A couple weeks I decided it was time for “later,” at least where walking is concerned. So, I figured out the distance I have to walk to reach two miles, and I set out. For some people, a goal of two miles is so short it is laughable. For others, it is a good goal to work up to. I’m somewhere in the middle. I can walk two miles and more with no real problems, but my purpose wasn’t to maximize my distance or even speed. My goal is to practice faithfulness.
You see, I’m pretty good at starting new ideas, it’s following through after the initial spark has worn off that is tough for me. I lack faithfulness. And I’m a perfectionist, or an idealist, or both. The voice in my head is always telling me I could – I should – do more. If I walk once around the block I should go twice. If I’m going to write an article, I should really write a book. If I’m going to get a bachelor’s degree, what I really need is a doctorate (true story! Ph.D. is on the “later” list!). My own internal voices are never satisfied. So, I don’t do anything. Because I can’t reach far enough or jump high enough or walk long enough to reach the moving target of my perfectionistic idealism.

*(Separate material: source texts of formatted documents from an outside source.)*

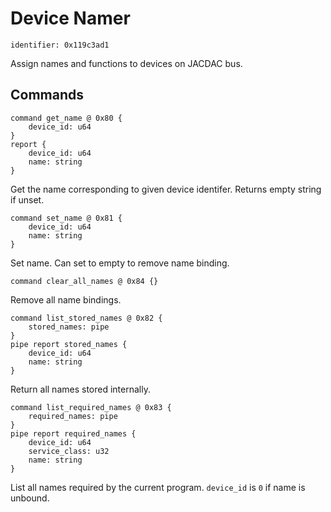 # Device Namer

    identifier: 0x119c3ad1

Assign names and functions to devices on JACDAC bus.


## Commands

    command get_name @ 0x80 {
        device_id: u64
    }
    report {
        device_id: u64
        name: string
    }

Get the name corresponding to given device identifer. Returns empty string if unset.

    command set_name @ 0x81 {
        device_id: u64
        name: string
    }

Set name. Can set to empty to remove name binding.

    command clear_all_names @ 0x84 {}

Remove all name bindings.

    command list_stored_names @ 0x82 {
        stored_names: pipe
    }
    pipe report stored_names {
        device_id: u64
        name: string
    }

Return all names stored internally.

    command list_required_names @ 0x83 {
        required_names: pipe
    }
    pipe report required_names {
        device_id: u64
        service_class: u32
        name: string
    }

List all names required by the current program. `device_id` is `0` if name is unbound.
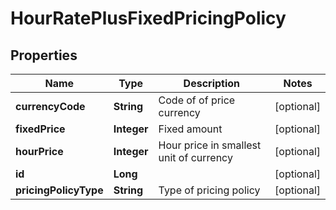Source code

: 

# HourRatePlusFixedPricingPolicy

## Properties

Name | Type | Description | Notes
------------ | ------------- | ------------- | -------------
**currencyCode** | **String** | Code of of price currency |  [optional]
**fixedPrice** | **Integer** | Fixed amount |  [optional]
**hourPrice** | **Integer** | Hour price in smallest unit of currency |  [optional]
**id** | **Long** |  |  [optional]
**pricingPolicyType** | **String** | Type of pricing policy |  [optional]



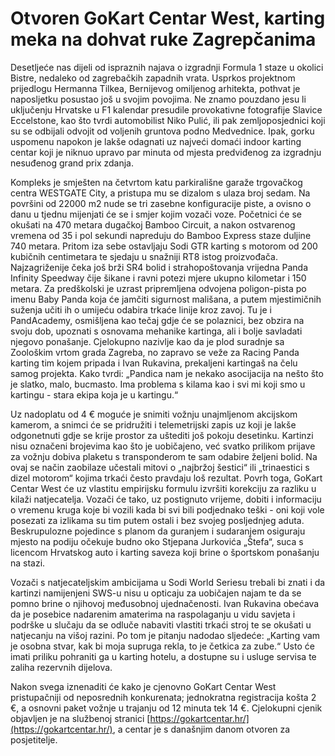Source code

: # Otvoren GoKart Centar West, karting meka na dohvat ruke Zagrepčanima

Desetljeće nas dijeli od ispraznih najava o izgradnji Formula 1 staze u okolici Bistre, nedaleko od zagrebačkih zapadnih vrata. Usprkos projektnom prijedlogu Hermanna Tilkea, Bernijevog omiljenog arhitekta, pothvat je naposljetku posustao još u svojim povojima. Ne znamo pouzdano jesu li uključenju Hrvatske u F1 kalendar presudile provokativne fotografije Slavice Eccelstone, kao što tvrdi automobilist Niko Pulić, ili pak zemljoposjednici koji su se odbijali odvojit od voljenih gruntova podno Medvednice. Ipak, gorku uspomenu napokon je lakše odagnati uz najveći domaći indoor karting centar koji je niknuo upravo par minuta od mjesta predviđenog za izgradnju nesuđenog grand prix zdanja.

Kompleks je smješten na četvrtom katu parkirališne garaže trgovačkog centra WESTGATE City, a pristupa mu se dizalom s ulaza broj sedam. Na površini od 22000 m2 nude se tri zasebne konfiguracije piste, a ovisno o danu u tjednu mijenjati će se i smjer kojim vozači voze. Početnici će se okušati na 470 metara dugačkoj Bamboo Circuit, a nakon ostvarenog vremena od 35 i pol sekundi napreduju do Bamboo Express staze duljine 740 metara. Pritom iza sebe ostavljaju Sodi GTR karting s motorom od 200 kubičnih centimetara te sjedaju u snažniji RT8 istog proizvođača. Najzagriženije čeka još brži SR4 bolid i strahopoštovanja vrijedna Panda Infinity Speedway čije šikane i ravni potezi mjere ukupno kilometar i 150 metara. Za predškolski je uzrast pripremljena odvojena poligon-pista po imenu Baby Panda koja će jamčiti sigurnost mališana, a putem mjestimičnih suženja učiti ih o umijeću odabira trkaće linije kroz zavoj. Tu je i PandAcademy, osmišljena kao tečaj gdje će se polaznici, bez obzira na svoju dob, upoznati s osnovama mehanike kartinga, ali i bolje savladati njegovo ponašanje. Cjelokupno nazivlje kao da je plod suradnje sa Zoološkim vrtom grada Zagreba, no zapravo se veže za Racing Panda karting tim kojem pripada i Ivan Rukavina, prekaljeni kartingaš na čelu samog projekta. Kako tvrdi: „Pandica nam je nekako asocijacija na nešto što je slatko, malo, bucmasto. Ima problema s kilama kao i svi mi koji smo u kartingu - stara ekipa koja je u kartingu.“

Uz nadoplatu od 4 € moguće je snimiti vožnju unajmljenom akcijskom kamerom, a snimci će se pridružiti i telemetrijski zapis uz koji je lakše odgonetnuti gdje se krije prostor za uštediti još pokoju desetinku. Kartinzi nisu označeni brojevima kao što je uobičajeno, već svatko prilikom prijave za vožnju dobiva plaketu s transponderom te sam odabire željeni bolid. Na ovaj se način zaobilaze učestali mitovi o „najbržoj šestici“ ili „trinaestici s dizel motorom“ kojima trkaći često pravdaju loš rezultat. Povrh toga, GoKart Centar West će uz vlastitu empirijsku formulu izvršiti korekciju za razliku u kilaži natjecatelja. Vozači će tako, uz postignuto vrijeme, dobiti i informaciju o vremenu kruga koje bi vozili kada bi svi bili podjednako teški - oni koji vole posezati za izlikama su tim putem ostali i bez svojeg posljednjeg aduta. Beskrupulozne pojedince s planom da guranjem i sudaranjem osiguraju mjesto na podiju očekuje budno oko Stjepana Jurkovića „Štefa“, suca s licencom Hrvatskog auto i karting saveza koji brine o športskom ponašanju na stazi.

Vozači s natjecateljskim ambicijama u Sodi World Seriesu trebali bi znati i da kartinzi namijenjeni SWS-u nisu u opticaju za uobičajen najam te da se pomno brine o njihovoj međusobnoj ujednačenosti. Ivan Rukavina obećava da je posebice nadarenim amaterima na raspolaganju u vidu savjeta i podrške u slučaju da se odluče nabaviti vlastiti trkaći stroj te se okušati u natjecanju na višoj razini. Po tom je pitanju nadodao sljedeće: „Karting vam je osobna stvar, kak bi moja supruga rekla, to je četkica za zube.“ Usto će imati priliku pohraniti ga u karting hotelu, a dostupne su i usluge servisa te zaliha rezervnih dijelova.

Nakon svega iznenaditi će kako je cjenovno GoKart Centar West pristupačniji od neposrednih konkurenata; jednokratna registracija košta 2 €, a osnovni paket vožnje u trajanju od 12 minuta tek 14 €. Cjelokupni cjenik objavljen je na službenoj stranici [https://gokartcentar.hr/](https://gokartcentar.hr/), a centar je s današnjim danom otvoren za posjetitelje.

To combat these voices from shutting me down at my latest attempt to faithfully cultivate a new healthy habit, I am reminding myself of another tidbit I read years ago. This tidbit is from FlyLady (http://www.flylady.net/). The F-L-Y stands for Forever Loving Yourself. Anyway, she set out to keep her home tidy without her perfectionism getting the best of her (If I’m going to do the dishes, then I should clean the whole house!). Here is the phrase that stuck with me: Housework done imperfectly still blesses the family. Really? My inner voices aren’t convinced.
But here I am, applying this concept to other areas of my life, like walking. Exercise done imperfectly still blesses my body. The goal is not to give myself an excuse to settle for laziness or lower my standards. However, I need the reminder that it is okay to just do some. I don’t have to do all, and I don’t have to do it perfectly for it to be good. My goal is to be faithful in doing a little.
If you see me cruising my block, I’ll wave. You’ll probably never see me run. I don’t have plans to walk more than 2 miles. And I don’t want to run a marathon. Ever. I’m just walking to be faithful. I think faithfulness will have its own rewards.